Thermal stability and self-healing properties of Cry-gel
Thermal stability and phase transition behavior are critical attributes for the performance of ionogel materials. Rheological analyses (Fig. 3a, b) reveal that ZnCl2 gel predominantly exhibits fluid behavior from 25 to 100 °C, characterized by a loss modulus (G″) that exceeds the storage modulus (G′); LiBr gel undergoes a phase transition at 65 °C, transitioning into a viscoelastic flow state with reduced viscosity (Fig. 3a). In comparison, the Cry-gel maintains its elasticity and flexibility even at temperatures up to 95 °C, as characterized by a G′ exceeding the G″, demonstrating mechanical behavior that permits bending and twisting (Fig. 3b). These results indicate that the Cry-gel possesses superior thermal stability and resistance to high temperatures.
a Rheological behavior of LiBr gel and ZnCl2 gel during heating and cooling cycles. b Rheological behavior of Cry-gel as a function of temperature. Inset shows the photograph illustrating the mechanical flexibility of Cry-gel. c DSC behaviors between LiBr gel and Cry-gel. d Photographs and size changes of Cry-gel exposed to temperature: heated at 80 °C for 50 h and cooled at −40 °C for 6 days. e The dimensional retention of Cry-gel during exposure at 80 °C for 50 h. f The dimensional retention of Cry-gel during exposure at −40 °C for 6 days. g Schematic diagram of the thermal reversibility and the reconstruction of the network structure of Cry-gel. Each inset image was conceived by the authors and created using Adobe Photoshop CC 2019 software. h Photograph showing the self-healing behavior of Cry-gel.
Differential scanning calorimetry (DSC) analysis (Fig. 3c and Supplementary Fig. 10) indicates distinct phase transition behaviors across the Cry-gel, LiBr gel, and ZnCl₂ gel. Notably, Cry-gel exhibits a significantly lower crystallization temperature of −71.59 °C, in contrast to −22.72 °C for the LiBr gel, which suggests enhanced stability and resilience at low temperatures. Additionally, Cry-gel displays lower temperatures for both cold crystallization and melting peaks, indicating faster phase transitions and recovery.

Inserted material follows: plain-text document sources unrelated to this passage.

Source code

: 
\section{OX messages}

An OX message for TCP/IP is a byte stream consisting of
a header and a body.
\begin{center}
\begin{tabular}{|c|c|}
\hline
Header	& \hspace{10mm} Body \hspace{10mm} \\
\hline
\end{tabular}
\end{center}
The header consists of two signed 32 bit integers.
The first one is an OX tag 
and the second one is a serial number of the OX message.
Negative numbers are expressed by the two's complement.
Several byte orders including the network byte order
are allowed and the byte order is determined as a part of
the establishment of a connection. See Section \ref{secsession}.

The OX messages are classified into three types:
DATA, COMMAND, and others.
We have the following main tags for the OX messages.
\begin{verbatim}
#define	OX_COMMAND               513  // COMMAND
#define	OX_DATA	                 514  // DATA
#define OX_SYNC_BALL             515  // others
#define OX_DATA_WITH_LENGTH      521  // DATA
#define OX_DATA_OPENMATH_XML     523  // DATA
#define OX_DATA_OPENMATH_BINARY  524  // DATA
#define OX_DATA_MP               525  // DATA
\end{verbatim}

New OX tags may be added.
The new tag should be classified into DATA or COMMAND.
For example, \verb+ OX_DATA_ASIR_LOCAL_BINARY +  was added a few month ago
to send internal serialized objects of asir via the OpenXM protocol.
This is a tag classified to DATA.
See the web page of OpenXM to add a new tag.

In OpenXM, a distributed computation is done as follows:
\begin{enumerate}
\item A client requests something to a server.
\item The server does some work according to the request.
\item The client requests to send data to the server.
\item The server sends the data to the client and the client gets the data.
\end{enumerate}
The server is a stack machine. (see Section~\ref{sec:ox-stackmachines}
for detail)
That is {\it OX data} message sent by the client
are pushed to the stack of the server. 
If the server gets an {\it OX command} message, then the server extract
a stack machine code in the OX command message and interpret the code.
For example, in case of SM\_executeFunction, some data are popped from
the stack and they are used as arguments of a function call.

These findings underscore the crucial role of Zn2+ in stabilizing the cellulose molecular network through ion-water complexation interactions, which confers enhanced temperature resistance to the Cry-gel.

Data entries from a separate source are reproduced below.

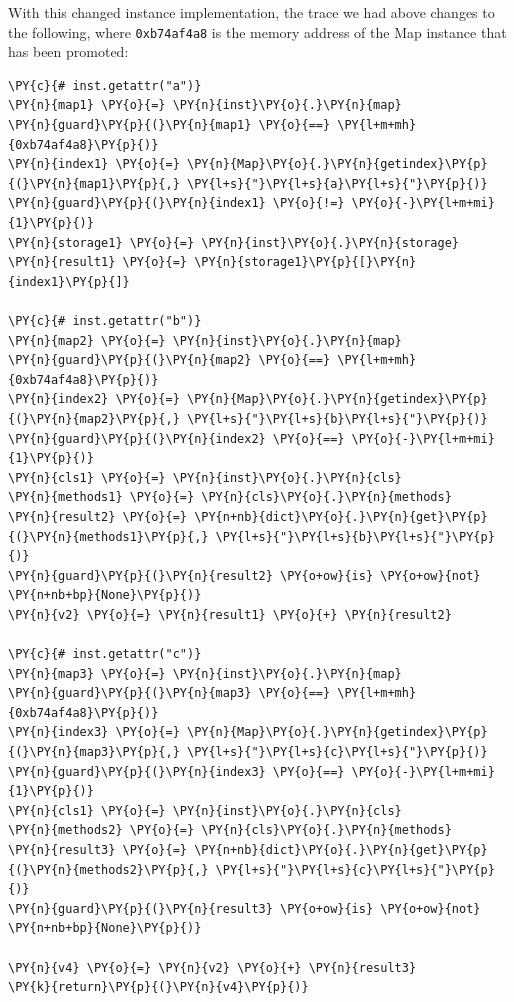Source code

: \documentclass{sig-alternate}
\begin{document}
With this changed instance implementation, the trace we had above changes to the
following, where \texttt{0xb74af4a8} is the memory address of the Map instance that
has been promoted:
\begin{Verbatim}[commandchars=\\\{\}]
\PY{c}{# inst.getattr("a")}
\PY{n}{map1} \PY{o}{=} \PY{n}{inst}\PY{o}{.}\PY{n}{map}
\PY{n}{guard}\PY{p}{(}\PY{n}{map1} \PY{o}{==} \PY{l+m+mh}{0xb74af4a8}\PY{p}{)}
\PY{n}{index1} \PY{o}{=} \PY{n}{Map}\PY{o}{.}\PY{n}{getindex}\PY{p}{(}\PY{n}{map1}\PY{p}{,} \PY{l+s}{"}\PY{l+s}{a}\PY{l+s}{"}\PY{p}{)}
\PY{n}{guard}\PY{p}{(}\PY{n}{index1} \PY{o}{!=} \PY{o}{-}\PY{l+m+mi}{1}\PY{p}{)}
\PY{n}{storage1} \PY{o}{=} \PY{n}{inst}\PY{o}{.}\PY{n}{storage}
\PY{n}{result1} \PY{o}{=} \PY{n}{storage1}\PY{p}{[}\PY{n}{index1}\PY{p}{]}

\PY{c}{# inst.getattr("b")}
\PY{n}{map2} \PY{o}{=} \PY{n}{inst}\PY{o}{.}\PY{n}{map}
\PY{n}{guard}\PY{p}{(}\PY{n}{map2} \PY{o}{==} \PY{l+m+mh}{0xb74af4a8}\PY{p}{)}
\PY{n}{index2} \PY{o}{=} \PY{n}{Map}\PY{o}{.}\PY{n}{getindex}\PY{p}{(}\PY{n}{map2}\PY{p}{,} \PY{l+s}{"}\PY{l+s}{b}\PY{l+s}{"}\PY{p}{)}
\PY{n}{guard}\PY{p}{(}\PY{n}{index2} \PY{o}{==} \PY{o}{-}\PY{l+m+mi}{1}\PY{p}{)}
\PY{n}{cls1} \PY{o}{=} \PY{n}{inst}\PY{o}{.}\PY{n}{cls}
\PY{n}{methods1} \PY{o}{=} \PY{n}{cls}\PY{o}{.}\PY{n}{methods}
\PY{n}{result2} \PY{o}{=} \PY{n+nb}{dict}\PY{o}{.}\PY{n}{get}\PY{p}{(}\PY{n}{methods1}\PY{p}{,} \PY{l+s}{"}\PY{l+s}{b}\PY{l+s}{"}\PY{p}{)}
\PY{n}{guard}\PY{p}{(}\PY{n}{result2} \PY{o+ow}{is} \PY{o+ow}{not} \PY{n+nb+bp}{None}\PY{p}{)}
\PY{n}{v2} \PY{o}{=} \PY{n}{result1} \PY{o}{+} \PY{n}{result2}

\PY{c}{# inst.getattr("c")}
\PY{n}{map3} \PY{o}{=} \PY{n}{inst}\PY{o}{.}\PY{n}{map}
\PY{n}{guard}\PY{p}{(}\PY{n}{map3} \PY{o}{==} \PY{l+m+mh}{0xb74af4a8}\PY{p}{)}
\PY{n}{index3} \PY{o}{=} \PY{n}{Map}\PY{o}{.}\PY{n}{getindex}\PY{p}{(}\PY{n}{map3}\PY{p}{,} \PY{l+s}{"}\PY{l+s}{c}\PY{l+s}{"}\PY{p}{)}
\PY{n}{guard}\PY{p}{(}\PY{n}{index3} \PY{o}{==} \PY{o}{-}\PY{l+m+mi}{1}\PY{p}{)}
\PY{n}{cls1} \PY{o}{=} \PY{n}{inst}\PY{o}{.}\PY{n}{cls}
\PY{n}{methods2} \PY{o}{=} \PY{n}{cls}\PY{o}{.}\PY{n}{methods}
\PY{n}{result3} \PY{o}{=} \PY{n+nb}{dict}\PY{o}{.}\PY{n}{get}\PY{p}{(}\PY{n}{methods2}\PY{p}{,} \PY{l+s}{"}\PY{l+s}{c}\PY{l+s}{"}\PY{p}{)}
\PY{n}{guard}\PY{p}{(}\PY{n}{result3} \PY{o+ow}{is} \PY{o+ow}{not} \PY{n+nb+bp}{None}\PY{p}{)}

\PY{n}{v4} \PY{o}{=} \PY{n}{v2} \PY{o}{+} \PY{n}{result3}
\PY{k}{return}\PY{p}{(}\PY{n}{v4}\PY{p}{)}
\end{Verbatim}
\end{document}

As depicted in Fig. 3d−f, Cry-gel demonstrates notable structural stability and dimensional consistency, showing negligible size changes after 50 h at 80 °C and no measurable variation after 6 days at −40 °C with encouraging mechanical flexibility (Supplementary Fig. 11) and relatively stable H2O content (Supplementary Fig. 12). This performance is not achievable with LiBr gel and ZnCl2 gel. Beyond 130 °C, the Cry-gel transitions into a viscoelastic flow state; this transformation is likely attributable to the disruption of network structure between cellulose molecules, H2O, Zn2+ and Li− ions under high thermal energy (Fig. 3g). Upon cooling, the complexation interactions between cellulose molecules and Zn2+/Li− ion-hydrates are reestablished, with some of the absorbed energy stored within the bonds and the remainder dissipated as heat. Simultaneously, the H-bonding networks between cellulose molecules and between cellulose and H2O molecules are restructured, presenting the mechanical robustness for Cry-gel. This thermally reversible nature endows the Cry-gel with unique self-healing properties (Fig. 3h). This feature not only reduces material waste but also enhances the potential for sustainable use and recycling of ionogel materials.

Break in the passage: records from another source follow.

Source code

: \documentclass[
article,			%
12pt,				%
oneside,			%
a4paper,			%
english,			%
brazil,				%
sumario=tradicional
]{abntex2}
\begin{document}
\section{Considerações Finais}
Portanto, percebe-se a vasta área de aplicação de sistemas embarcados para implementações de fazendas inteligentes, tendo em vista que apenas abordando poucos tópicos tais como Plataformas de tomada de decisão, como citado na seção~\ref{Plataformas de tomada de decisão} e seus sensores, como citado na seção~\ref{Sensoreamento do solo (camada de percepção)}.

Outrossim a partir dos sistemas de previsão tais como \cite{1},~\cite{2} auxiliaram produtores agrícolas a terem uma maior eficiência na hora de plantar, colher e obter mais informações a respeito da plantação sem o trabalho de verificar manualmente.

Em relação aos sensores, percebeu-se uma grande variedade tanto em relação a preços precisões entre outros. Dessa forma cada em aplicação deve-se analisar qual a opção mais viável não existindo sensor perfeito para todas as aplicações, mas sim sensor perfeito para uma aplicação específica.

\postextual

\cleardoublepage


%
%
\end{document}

Mechanical and electrical properties of Cry-gel
The mechanical properties of Cry-gel are firstly evaluated using nanoindentation tests, as shown in Fig. 4a. Under the same applied force, Cry-gel exhibits a shallower indentation depth compared to the LiBr gel, indicating the robust mechanical performance of Cry-gel. Quantitative assessment of the mechanical properties was achieved through tensile stress-strain tests. As presented in Fig. 4b, Cry-gel achieves a maximum tensile stress of 2.3 MPa at a fracture strain of 150%, which is triple the elongation at break and tensile strength compared to those of the LiBr gel (Fig. 4b). As shown in Supplementary Figs. 13 and 14, ZnCl₂ gel exhibits poor mechanical properties, shattering upon even the slightest contact, whereas LiBr gel fractures at a strain of just 50%. In contrast, Cry-gel remains intact even at 50% strain, demonstrating enhanced toughness and elongation. Furthermore, Cry-gel can recover a tensile strength of 1 MPa even after multiple cuts and self-healing processes (Supplementary Fig. 15). Notably, the mechanical properties remain robust and reliable even after Cry-gel is subjected to extreme temperatures of 80 °C and −40 °C for 4 h (Fig. 4c). This indicates the Cry-gel’s enhanced thermo-mechanical performance. Additionally, even in high-humidity conditions (relative humidity (RH) of 90%), Cry-gel still maintains impressive mechanical properties, exhibiting tensile strength values nearing 2 MPa (Supplementary Fig. 16).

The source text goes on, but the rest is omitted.